As you watch Corporal Kionte Storey running windsprint after windsprint, it’s easy to see that he’s a retired marine with a goal.
If you watched an hour of the documentary-in-progress, as we did, that Cirina Catania, founder/lead creative of The Catania Group, has been working on for several months, you quickly realize he has dozens of goals and will probably achieve all of them.
On the track nearly every day, he’s determined to prove that he has what it takes to not only participate but to win in a future Paralympics and will hopefully even represent his country in the 100, 200 and 400M sprint events in the 2016 International Paralympics.
It’s almost impossible to watch the film footage of him today and understand the toll the loss of his lower right leg to an IED (improvised explosive device) in Afghanistan in September 2010 took on him and the mental scars he carries with him even today.
Like so many men and women who return home wounded, recovery was a long and painful process both physically and mentally.
With his mom constantly by his side, he recovered at Bethesda Naval Medical Center before being transferred to San Diego. He seldom shared the depression that was weighing on him, instead telling others (and reminding himself), “It could have been worse. It is what it is and there’s nothing you can do but move forward.”
He’s delighted that Cirina is doing his documentary; not for himself, but to encourage the thousands of wounded service men and women who also experience the physical/mental trauma, and to help others have a better understanding.
During his early recovery, he would wear his “happy face” everywhere except his barracks room. There, he’d swing from guilt for not being there for his Marine brothers and depression so deep and dark that he frightened even himself.
Knowing he was going into a deep hole he might never climb out of, he went cold turkey on the prescription pain/depression pills and started attending Paralympics sports camps.
Today, he shrugs off the pain he experienced when he began to walk a few minutes, a few hours and finally all day on his new prosthetic. But it wasn’t until he got his first running prosthetic, “cheetah leg”, that he found sports made him happy and felt he had found his “new life.”
After his three years of service and recovery, he still had a hard time being around people; suffered the symptoms of many other men/women who had experienced battle – anxiety, nervousness, high sense of alertness, forgetting where he was.
A year after his injury, the 25-year-old Marine met his new best friend and training partner, Koja. His constant companion, the Siberian Husky not only gives Kionte a whole new sense of joy and happiness, he brings a smile to everyone he meets.
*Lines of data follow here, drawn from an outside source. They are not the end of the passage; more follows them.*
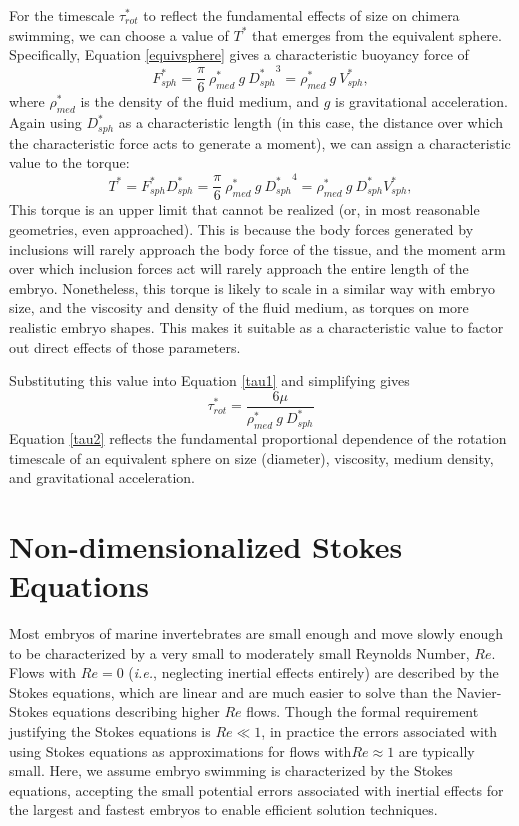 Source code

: \documentclass[10pt,a4paper]{article}
\begin{document}
For the timescale $\tau^*_{rot}$ to reflect the fundamental effects of size on chimera swimming, we can choose a value of $T^*$ that emerges from the equivalent sphere.
Specifically, Equation \ref{equivsphere} gives a characteristic buoyancy force of
\begin{equation}\label{charF}
	F_{sph}^* = \frac{\pi}{6} ~ \rho_{med}^* ~ g ~ {D_{sph}^*}^3 = \rho_{med}^* ~ g ~ V_{sph}^*,
\end{equation} 
where $\rho_{med}^*$ is the density of the fluid medium, and $g$ is gravitational acceleration.
Again using $D_{sph}^*$ as a characteristic length (in this case, the distance over which the characteristic force acts to generate a moment), we can assign a characteristic value to the torque:
\begin{equation}\label{charT}
	T^* = F_{sph}^* D_{sph}^* = \frac{\pi}{6} ~ \rho_{med}^* ~ g ~ {D_{sph}^*}^4 = \rho_{med}^* ~ g ~ D_{sph}^* V_{sph}^*,
\end{equation} 
This torque is an upper limit that cannot be realized (or, in most reasonable geometries, even approached).
This is because the body forces generated by inclusions will rarely approach the body force of the tissue, and the moment arm over which inclusion forces act will rarely approach the entire length of the embryo. 
Nonetheless, this torque is likely to scale in a similar way with embryo size, and the viscosity and density of the fluid medium, as torques on more realistic embryo shapes. This makes it suitable as a characteristic value to factor out direct effects of those parameters.

Substituting this value into Equation \ref{tau1} and simplifying gives
\begin{equation}\label{tau2}
	\tau^*_{rot} = \frac{6 \mu}{\rho^*_{med} ~ g ~ D_{sph}^*}
\end{equation}
Equation \ref{tau2} reflects the fundamental proportional dependence of the rotation timescale of an equivalent sphere on size (diameter), viscosity, medium density, and gravitational acceleration.


\section{Non-dimensionalized Stokes Equations}\label{NDStokesSect}
Most embryos of marine invertebrates are small enough and move slowly enough to be characterized by a very small to moderately small Reynolds Number, $Re$. 
Flows with $Re = 0$ (\textit{i.e.}, neglecting inertial effects entirely) are described by the Stokes equations, which are linear and are much easier to solve than the Navier-Stokes equations describing higher $Re$ flows.
Though the formal requirement justifying the Stokes equations is $Re \ll 1$, in practice the errors associated with using Stokes equations as approximations for flows with$Re \approx 1$ are typically small.
Here, we assume embryo swimming is characterized by the Stokes equations, accepting the small potential errors associated with inertial effects for the largest and fastest embryos to enable efficient solution techniques.
\end{document}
In addition to his daily training aimed toward the 2016 International Paralympics, Kionte also works his “night job” with the FBI, is active in community service helping other wounded men and women gain their own New Life and is preparing for next fall as a motivational speaker at schools to help youngsters understand that there isn’t anything too small or too large that they can’t accomplish.
The Marines call it “Adapt and Overcome,” and to the groups he speaks to, Kionte emphasizes that, “Our injuries don’t define or make us. We make the best of our injuries.”
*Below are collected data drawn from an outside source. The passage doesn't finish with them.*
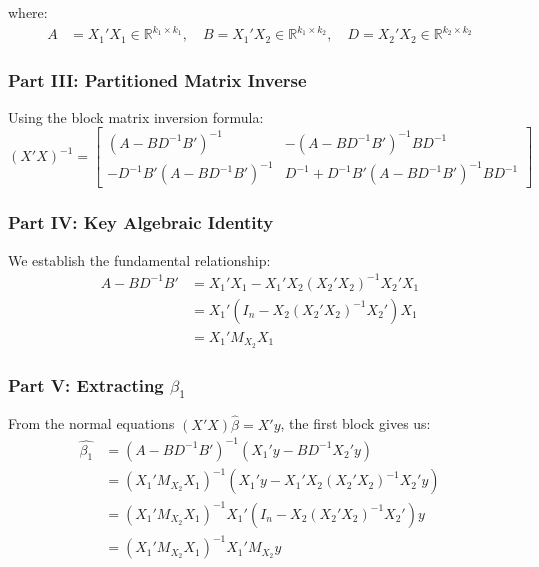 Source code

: \documentclass[11pt,letterpaper]{article}
\makeatletter
\theoremstyle{definition}
\newcommand{\R}{\mathbb{R}}
\renewenvironment{proof}[1][\proofname]{\par
  \pushQED{\qed}%
  \normalfont \topsep6\p@\@plus6\p@\relax
  \trivlist
  \item[\hskip\labelsep
        \itshape\bfseries\color{accentblue}
    #1\@addpunct{.}]\ignorespaces
}{%
  \popQED\endtrivlist\@endpefalse
}
\makeatother
\begin{document}
\begin{proof}
where:
\begin{align}
A &= X_1'X_1 \in \R^{k_1 \times k_1}, \quad B = X_1'X_2 \in \R^{k_1 \times k_2}, \quad D = X_2'X_2 \in \R^{k_2 \times k_2}
\end{align}

\subsubsection*{\textcolor{primaryblue}{Part III: Partitioned Matrix Inverse}}

Using the block matrix inversion formula:
\begin{equation}\label{eq:partitioned_inverse}
(X'X)^{-1} = \begin{bmatrix} 
(A - BD^{-1}B')^{-1} & -(A - BD^{-1}B')^{-1}BD^{-1} \\
-D^{-1}B'(A - BD^{-1}B')^{-1} & D^{-1} + D^{-1}B'(A - BD^{-1}B')^{-1}BD^{-1}
\end{bmatrix}
\end{equation}

\subsubsection*{\textcolor{primaryblue}{Part IV: Key Algebraic Identity}}

We establish the fundamental relationship:
\begin{align}
A - BD^{-1}B' &= X_1'X_1 - X_1'X_2(X_2'X_2)^{-1}X_2'X_1 \\
&= X_1'(I_n - X_2(X_2'X_2)^{-1}X_2')X_1 \\
&= X_1'M_{X_2}X_1 \label{eq:key_identity}
\end{align}

\subsubsection*{\textcolor{primaryblue}{Part V: Extracting $\hat{\beta_1}$}}

From the normal equations $(X'X)\hat{\beta} = X'y$, the first block gives us:
\begin{align}
\hat{\beta_1} &= (A - BD^{-1}B')^{-1}(X_1'y - BD^{-1}X_2'y) \\
&= (X_1'M_{X_2}X_1)^{-1}(X_1'y - X_1'X_2(X_2'X_2)^{-1}X_2'y) \\
&= (X_1'M_{X_2}X_1)^{-1}X_1'(I_n - X_2(X_2'X_2)^{-1}X_2')y \\
&= (X_1'M_{X_2}X_1)^{-1}X_1'M_{X_2}y \label{eq:beta1_full}
\end{align}


\end{proof}
\end{document}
Even before Cirina met Kionte and convinced him to let her produce a documentary on his New Life, he was achieving goal after goal, including becoming the first African American and first amputee to reach the summit of Antarctica’s Mt. Vinson. He has also learned to snowboard, skateboard, ski; has medaled in Warrior Games track and swimming events and is now focusing on the International Paralympics.
While she has an extensive background with major studio and independent film work, Cirina said that Kionte inspired her to finally develop a positive documentary series on the challenges and successes of wounded returning military personnel.
She notes that doing documentaries like her current one, which is called “Kionte Storey – Athlete,” is the type of project that The Catania Group intends to continue producing. She explains that for projects like Kionte’s documentary – the first of many she hopes to produce, you have to be invisible during the shooting and quickly but accurately capture the action and emotion with great sensitivity.
While she has had some volunteer assistance from Philip Hodgetts and Gregory Clark’s Lumberjack System, used for logging the segments, Cirina does all of the shooting/production herself because there is no crew budget. To capture the Kionte’s/Koja’s story and action she uses Blackmagic Cinema Cameras, Blackmagic Pocket Camera, GoPro, NEX7 and their respective kits. All of the content is quickly, and reliably stored on Other World Computing Mercury 6G SSDs.
Cirina hopes to have at least the first “installment” of Kionte’s documentary available on the web probably at www.TheCataniaGroup.com and on Kionte’s site. Her goal is to raise awareness of Kionte’s and other veterans’ challenges and achievements.
Whether through crowdsourcing or the sale of the web or TV rights, she wants her work to help raise funds to help others who don’t have the support of a mother like his and an unflinching friend and partner like Koja.